REGENSBURG (David Hein's Eye on the Future) - The World Team has been selected for the 2016 Nike Hoop Summit and the annual showcase is a chance for a few of the players to shine as they look to take the next step in their careers. 

For many of the players, we already know where next year will take them with four players - Andres Feliz, Harry Froling, Justin Jackson and Lauri Markkanen - having already committed to U.S. colleges.

But the future is still very open for a number of the World Team members. Here is a look at a couple of them. 

The biggest name on the whole World Team is probably Thon Maker.
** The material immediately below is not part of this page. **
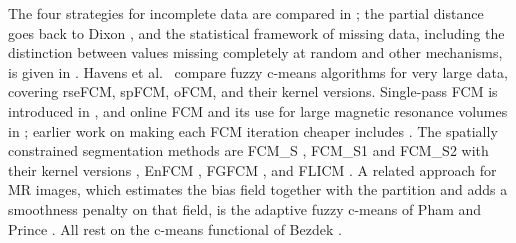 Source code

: The four strategies for incomplete data are compared in \cite{hathaway:2001:incomplete}; the partial distance goes back to Dixon \cite{dixon:1979:missing}, and the statistical framework of missing data, including the distinction between values missing completely at random and other mechanisms, is given in \cite{little:2002:missing}. Havens et al.\ \cite{havens:2012:large} compare fuzzy c-means algorithms for very large data, covering rseFCM, spFCM, oFCM, and their kernel versions. Single-pass FCM is introduced in \cite{hore:2007:spfcm}, and online FCM and its use for large magnetic resonance volumes in \cite{hore:2009:scalable}; earlier work on making each FCM iteration cheaper includes \cite{cannon:1986:efficient,kolen:2002:complexity}. The spatially constrained segmentation methods are FCM\_S \cite{ahmed:2002:fcms}, FCM\_S1 and FCM\_S2 with their kernel versions \cite{chen:2004:fcms12}, EnFCM \cite{szilagyi:2003:enfcm}, FGFCM \cite{cai:2007:fgfcm}, and FLICM \cite{krinidis:2010:flicm}. A related approach for MR images, which estimates the bias field together with the partition and adds a smoothness penalty on that field, is the adaptive fuzzy c-means of Pham and Prince \cite{pham:1999:afcm}. All rest on the c-means functional of Bezdek \cite{bezdek:1981}.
By now everyone has developed their opinion of the Sudanese-Australian playing in Canada via the United States. 

Maker has been on the radar of NBA scouts for years now, giving them plenty of time to pick and prod at him. It must be said that he has never ducked from the competition, never shied away and always sought to play against the best.

It's clear that Maker will not be able to go from Canadian high school to the NBA. And now Maker and his caretaker Ed Smith are currently taking in offers from colleges to figure out which school best fits his skill-set and provides him the best competition to refine his game. 

Maker will be playing in his second Hoop Summit and it will give him a chance to show scouts he can compete at the highest level - just six weeks after being selected to the All-Tournament Team of the Basketball Without Borders Global Camp held in Toronto in mid-February. He also will be looking to make people forget about the subpar showing he had at the 2015 Nike Hoop Summit

Germany's Dennis Schroder played at the 2013 Hoop Summit and his stock shot up after a fantastic performance. He was known a bit in scouting circles beforehand but showed scouts all week in Portland that he could more than handle the high level of competition.

Someone who could have a similar experience is France's Isaia Cordinier, currently playing for French Pro B (second division) side Denain ASC Voltaire. The 1996-born shooting guard jumped onto radars when he averaged 9.7 points, 5.6 rebounds and 2.6 assists for France at the 2014 FIBA U18 European Championship. 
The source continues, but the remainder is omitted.